The company’s dispensers allow it to deliver products to customers, and Georgia Pacific is focused on making these dispensers “smart” by adding sensors and connectivity, says Erik Cordsen, IoT program architect and product leader.
That allows the company to improve customer experience by providing real-time information about product levels and other statistics, Cordsen says. With thousands of endpoints continuously feeding in data, Georgia Pacific is using AWS IoT Analytics to enrich messages with location and product metadata, in order to provide better customer services.
KONE Americas, which provides elevators, escalators, and automatic building doors, is using the IBM platform to analyze IoT data. “We always look for ways new technologies and innovation can allow us to better serve our customers,” says Danilo Elez, senior vice president of services for KONE.
“Elevators and escalators generate lots of data, and we wanted to leverage the data to bring value to our customers and personalize the customer’s experience of flowing from one floor to another—or one space to another—within a building,” Elez says.
After deploying the IBM platform in 2016 to build intelligence and analytics, KONE was able to launch new offerings such as KONE 24/7 Connected Services. The services enable the company to better predict malfunctions before they happen and boost equipment performance and reliability. “It means improved safety, full transparency, and ease of mind, because if something would happen, we’d already know,” Elez says.

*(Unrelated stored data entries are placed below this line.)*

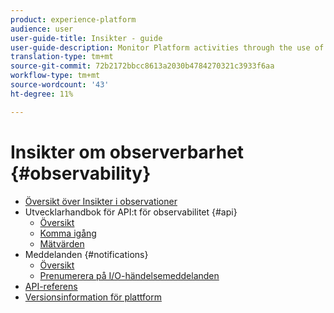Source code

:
 ```yaml
---
product: experience-platform
audience: user
user-guide-title: Insikter - guide
user-guide-description: Monitor Platform activities through the use of statistical metrics and event notifications.
translation-type: tm+mt
source-git-commit: 72b2172bbcc8613a2030b4784270321c3933f6aa
workflow-type: tm+mt
source-wordcount: '43'
ht-degree: 11%

---
```



# Insikter om observerbarhet {#observability}

* [Översikt över Insikter i observationer](home.md)
* Utvecklarhandbok för API:t för observabilitet {#api}
   * [Översikt](api/overview.md)
   * [Komma igång](api/getting-started.md)
   * [Mätvärden](api/metrics.md)
* Meddelanden {#notifications}
   * [Översikt](notifications/overview.md)
   * [Prenumerera på I/O-händelsemeddelanden](notifications/subscribe.md)
* [API-referens](https://www.adobe.io/apis/experienceplatform/home/api-reference.html#!acpdr/swagger-specs/observability-insights.yaml)
* [Versionsinformation för plattform](https://www.adobe.com/go/platform-release-notes-en)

KONE serves 450,000 customers and has 1.2 million elevators and escalators in its service base. The IBM Watson IoT platform and IBM Cloud can analyze, in real-time, vast amounts of data from embedded elevator and escalator sensors. When analysis of the IoT data detects an impending malfunction, technicians show up at the scene with the right parts and at the right location, to make the needed fixes.
“This helps to accurately predict equipment needs and help our technicians perform the right maintenance at the right time,” Elez says. The result is KONE can better predict and respond to technical issues in real-time, keeping equipment up and running, and also saving time and money.
“IoT empowers our [more than 20,000 worldwide] technicians to deliver better service, greater equipment availability, and more personalized experiences for consumers,” Elez says.